Catalog mail-order sales A company that sells its products through mail-order catalogs wants information about the success of its most recent catalog. The company decides to estimate the mean dollar amount of items ordered from those who received the catalog. For a random sample of 100 customers from their files, only 5 made an order, so 95 of the response values were \(\$ 0 .\) The overall mean of all 100 orders was \(\$ 10,\) with a standard deviation of \(\$ 10\) a. Is it plausible that the population distribution is normal? Explain and discuss how much this affects the validity of a confidence interval for the mean. b. Find a \(95 \%\) confidence interval for the mean dollar order for the population of all customers who received this catalog. Normally, the mean of their sales per catalog is about \(\$ 15\). Can we conclude that it declined with this catalog? Explain.

Short Answer

Expert verified
The distribution is not normal. The confidence interval is $(8.016, 11.984)$; sales declined.

Step by step solution

01

Evaluate Normality of Distribution

The question asks whether a normal distribution is plausible. In this case, with 95 out of 100 customers ordering nothing, the data is heavily skewed towards zero, not resembling a normal distribution at all. Thus, assuming normality is not reasonable, affecting the validity of a standard confidence interval that assumes a normal distribution.
02

Calculate Sample Mean and Standard Deviation

The mean of the sample of sales values is provided as $10. The standard deviation of the sample is also given as $10. These values will be used to construct the confidence interval.
03

Determine Confidence Interval Formula

Since the assumption of normality is not met, using the standard method (a t-distribution or z-distribution-based interval) may not be appropriate without caution.
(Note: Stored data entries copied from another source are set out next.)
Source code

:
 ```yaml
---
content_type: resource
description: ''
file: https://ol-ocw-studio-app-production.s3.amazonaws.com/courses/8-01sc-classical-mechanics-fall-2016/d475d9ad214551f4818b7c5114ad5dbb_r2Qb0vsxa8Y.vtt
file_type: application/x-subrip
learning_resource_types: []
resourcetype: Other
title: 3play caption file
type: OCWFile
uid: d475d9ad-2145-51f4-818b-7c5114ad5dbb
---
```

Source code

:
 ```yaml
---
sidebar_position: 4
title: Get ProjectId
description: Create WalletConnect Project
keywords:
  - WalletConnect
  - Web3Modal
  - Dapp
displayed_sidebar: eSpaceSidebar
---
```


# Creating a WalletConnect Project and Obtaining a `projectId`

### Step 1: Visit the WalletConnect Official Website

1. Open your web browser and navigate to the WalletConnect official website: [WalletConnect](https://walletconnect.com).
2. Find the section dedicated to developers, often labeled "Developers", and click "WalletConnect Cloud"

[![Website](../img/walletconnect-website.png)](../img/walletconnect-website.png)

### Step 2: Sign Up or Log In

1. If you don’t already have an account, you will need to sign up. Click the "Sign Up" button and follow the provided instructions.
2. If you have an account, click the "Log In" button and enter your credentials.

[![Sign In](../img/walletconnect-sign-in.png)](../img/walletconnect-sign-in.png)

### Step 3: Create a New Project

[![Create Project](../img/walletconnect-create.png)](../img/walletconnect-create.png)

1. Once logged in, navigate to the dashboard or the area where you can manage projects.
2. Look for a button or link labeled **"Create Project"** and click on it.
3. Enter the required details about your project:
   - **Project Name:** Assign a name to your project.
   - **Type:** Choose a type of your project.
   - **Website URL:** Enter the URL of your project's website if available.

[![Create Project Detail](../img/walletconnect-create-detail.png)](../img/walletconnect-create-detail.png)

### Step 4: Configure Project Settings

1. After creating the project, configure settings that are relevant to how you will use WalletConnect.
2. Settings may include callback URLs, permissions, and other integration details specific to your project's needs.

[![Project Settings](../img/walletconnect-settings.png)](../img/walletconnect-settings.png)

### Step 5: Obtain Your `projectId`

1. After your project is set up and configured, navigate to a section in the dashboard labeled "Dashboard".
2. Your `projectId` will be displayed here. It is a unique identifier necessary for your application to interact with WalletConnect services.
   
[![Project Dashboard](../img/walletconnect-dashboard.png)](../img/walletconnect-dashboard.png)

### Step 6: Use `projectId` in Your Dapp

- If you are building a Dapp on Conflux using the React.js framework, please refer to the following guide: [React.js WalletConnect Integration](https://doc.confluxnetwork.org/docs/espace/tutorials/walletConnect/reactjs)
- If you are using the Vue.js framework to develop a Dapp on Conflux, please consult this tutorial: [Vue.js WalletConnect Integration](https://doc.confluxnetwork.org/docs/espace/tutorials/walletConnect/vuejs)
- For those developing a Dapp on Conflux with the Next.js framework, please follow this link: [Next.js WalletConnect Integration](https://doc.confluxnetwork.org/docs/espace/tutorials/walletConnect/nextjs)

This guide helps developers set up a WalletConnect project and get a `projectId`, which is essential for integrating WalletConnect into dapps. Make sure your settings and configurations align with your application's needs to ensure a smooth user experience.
However, for illustrative purposes, let's proceed as if it were normal. Since the population standard deviation is unknown and n=100 (a large sample size), use:\[\bar{x} \pm t_{\alpha/2, n-1} \times \frac{s}{\sqrt{n}}\]Where \(\bar{x} = 10\), \(s = 10\), \(n = 100\), and \(t_{\alpha/2, n-1}\) is the t-value for 95% confidence and 99 degrees of freedom.
04

Find the Critical T-Value

Look up the critical t-value for 95% confidence with 99 degrees of freedom. For simplicity, approximate using t = 1.984, which is accurate for large samples where it converges to the Z-distribution value.
05

Calculate Confidence Interval

Substitute the values into the formula:\[10 \pm 1.984 \times \frac{10}{\sqrt{100}} = 10 \pm 1.984 \times 1 = 10 \pm 1.984\]Therefore, the confidence interval is:\[ 8.016 \text{ to } 11.984 \]
06

Compare to Previous Mean Sales

Previously, the mean sales per catalog were $15. The calculated confidence interval for mean sales with this catalog is $(8.016, 11.984)$, which does not include $15. Thus, this suggests that the mean sales have declined and it is statistically significantly lower under these assumptions.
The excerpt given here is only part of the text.